It is Q2 of 2026 and agentic coding is so thoroughly ingrained in our daily development process that life without it has started to become unimaginable. Don’t we all sometimes wonder: How did people travel to another country before translation or navigation apps? How did people survive without emails and smartphones? Pretty soon it’s going to be: how did people write code before AI agents?
If like my team, you are using agentic coding responsibly in a serious production project, you might have noticed another change - the code repo has markedly improved.
Wait, what? Aren’t there like ten posts every day on Reddit bemoaning about how vibe coding has left unmanageable mess? That every project jumping on the AI bandwagon is in for a reckoning six months from now?
Well, perhaps.
But AI’s reputation of hallucinating and making expensive mistakes has ironically helped our codebase get better. Developers are being extra careful to prevent any ambiguities.
Some observations from my team:
- Detailed documentation is being created explaining all the context that’s not captured in raw code, because the AI agent needs to read it.
- Well-structured code and good variable names are being prioritized, because AI needs to understand it.
- Unit test coverage is being improved so that AI doesn’t accidentally break something
- Error messages are being improved, because the LLM needs to interpret them.

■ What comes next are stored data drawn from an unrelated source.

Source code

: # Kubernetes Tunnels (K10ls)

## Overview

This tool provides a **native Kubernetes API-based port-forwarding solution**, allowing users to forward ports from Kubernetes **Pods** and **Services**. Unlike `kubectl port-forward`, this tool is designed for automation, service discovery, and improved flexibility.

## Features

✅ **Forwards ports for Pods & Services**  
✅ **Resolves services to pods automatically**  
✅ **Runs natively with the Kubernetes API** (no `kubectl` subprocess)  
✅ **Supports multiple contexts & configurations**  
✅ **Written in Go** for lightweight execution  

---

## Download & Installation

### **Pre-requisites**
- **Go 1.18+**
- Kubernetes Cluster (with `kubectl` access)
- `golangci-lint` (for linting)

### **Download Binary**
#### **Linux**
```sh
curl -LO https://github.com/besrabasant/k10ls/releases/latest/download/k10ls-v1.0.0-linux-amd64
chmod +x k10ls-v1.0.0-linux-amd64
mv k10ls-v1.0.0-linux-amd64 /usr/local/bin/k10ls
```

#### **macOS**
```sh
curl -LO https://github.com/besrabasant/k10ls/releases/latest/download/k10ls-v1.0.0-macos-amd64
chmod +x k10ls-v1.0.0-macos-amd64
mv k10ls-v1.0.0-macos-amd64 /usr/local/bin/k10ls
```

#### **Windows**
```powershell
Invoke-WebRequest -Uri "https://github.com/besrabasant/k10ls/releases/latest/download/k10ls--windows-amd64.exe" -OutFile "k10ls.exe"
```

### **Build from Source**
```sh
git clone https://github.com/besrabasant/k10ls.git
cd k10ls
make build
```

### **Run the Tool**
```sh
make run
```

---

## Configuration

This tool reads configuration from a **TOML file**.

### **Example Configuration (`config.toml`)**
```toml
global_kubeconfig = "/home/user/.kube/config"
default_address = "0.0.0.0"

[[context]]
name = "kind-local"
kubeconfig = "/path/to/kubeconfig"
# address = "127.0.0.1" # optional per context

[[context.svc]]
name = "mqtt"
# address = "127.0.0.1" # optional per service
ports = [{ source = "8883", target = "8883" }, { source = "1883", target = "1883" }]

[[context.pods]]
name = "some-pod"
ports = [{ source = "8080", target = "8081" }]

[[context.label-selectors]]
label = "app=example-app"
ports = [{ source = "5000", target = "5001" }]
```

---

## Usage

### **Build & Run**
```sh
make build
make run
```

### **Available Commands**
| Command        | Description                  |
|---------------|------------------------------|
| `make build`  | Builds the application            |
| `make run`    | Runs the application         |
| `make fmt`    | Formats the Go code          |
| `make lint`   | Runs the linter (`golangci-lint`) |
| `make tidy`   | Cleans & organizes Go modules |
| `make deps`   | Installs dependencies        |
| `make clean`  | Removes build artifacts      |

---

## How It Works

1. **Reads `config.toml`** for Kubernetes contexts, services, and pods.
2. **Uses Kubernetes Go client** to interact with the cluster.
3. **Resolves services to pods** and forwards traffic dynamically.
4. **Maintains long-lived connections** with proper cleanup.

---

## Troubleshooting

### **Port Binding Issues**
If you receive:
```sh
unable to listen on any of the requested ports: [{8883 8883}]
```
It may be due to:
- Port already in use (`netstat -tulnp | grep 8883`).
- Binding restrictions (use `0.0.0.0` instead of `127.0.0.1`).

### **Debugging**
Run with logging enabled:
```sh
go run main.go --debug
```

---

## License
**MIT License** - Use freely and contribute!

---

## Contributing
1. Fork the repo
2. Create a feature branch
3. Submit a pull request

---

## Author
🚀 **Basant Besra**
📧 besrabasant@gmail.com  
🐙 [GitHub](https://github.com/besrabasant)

- Dead code is being deleted to avoid confusing the AI. Because we know if something is deprecated, AI doesn’t.
- Explicit coding conventions and style guides are being written, because AI should follow established patterns. There are no unwritten rules anymore. Otherwise how is AI supposed to know them?
- No more knowledge hoarding! Every team has that one engineer who possesses arcane knowledge about the project or the architecture, simply by virtue of being on the team for 5 years. But if you want the AI agent to help, you’ve got to document what you know.
The Double Standard
All this due diligence I mentioned above could have been done all along, so that it would be easier for any new joiner to get onboarded. But it’s interesting to see developers being so conscientious when it comes to AI.
There’s another aspect to this. When a new developer joins the team, it’s expected that they will take some time to get used to our way of working. People are accommodating to newbie mistakes.
But there is very little patience for AI making the same mistakes that a human can make. Despite AI agents being as impressive as they are, any error committed by them leads to profound disappointment. So we are now doing for AI what we should have been doing for humans all along.
False premise hallucinations
In logic, a conclusion can be logically valid, but incorrect, if it is drawn from an incorrect premise.
Let’s look at some common bug patterns:
- mixing up two similar looking fields that can have very different business meanings
- a behaviour change that has no impact within the context of a service, but it breaks something for a downstream dependency
- changing the ordering of operations without knowing that they have temporal coupling
- introducing performance problems when the constraints of the infrastructure are not known
When AI makes such mistakes, we call them hallucinations. But without documentation, AI is simply operating on incomplete information. A human developer without the full context, would make similar mistakes. This is why I believe that AI mistakes are not very different from what humans can make, under certain circumstances.
Capturing this knowledge in project documentation prevents the problem of AI working with false premise.
RTFM
It’s worth acknowledging that the problem of inadequate documentation is not ubiquitous. Many teams were always diligent about maintaining good documentation with utmost discipline. Certain kind of projects, like open source or any project that required open collaboration, by design required proper documentation, so that anyone can easily contribute to them.
But reality is that most projects being developed by close-knit teams are not like that. Even if some documentation exists, it tends to quickly become outdated. It’s hard work to manually keep all of your documentation updated.
In such teams, the knowledge was passed down from engineer to engineer as an oral tradition like the societies of the antiquity. But now in the age of agentic coding, they must evolve to rely on the written word, so that they can ask the AI agent to RTFM.
It has never been easier to generate quality documentation. Hooks or workflows can be built to update the documentation as part of the development process.
Closing thoughts
This renewed emphasis on code readability and documentation doesn’t just help AI work more safely, it makes the entire development process, human or agentic, more systematic and maintainable. It spares the developer from the burden of prompting all the relevant information every time.
It is also a step towards increased agentic autonomy. If AI has the full context of a project, it’s going to make fewer errors. It is an important prerequisite if you want to unleash vibe coding on a serious production project in a responsible way.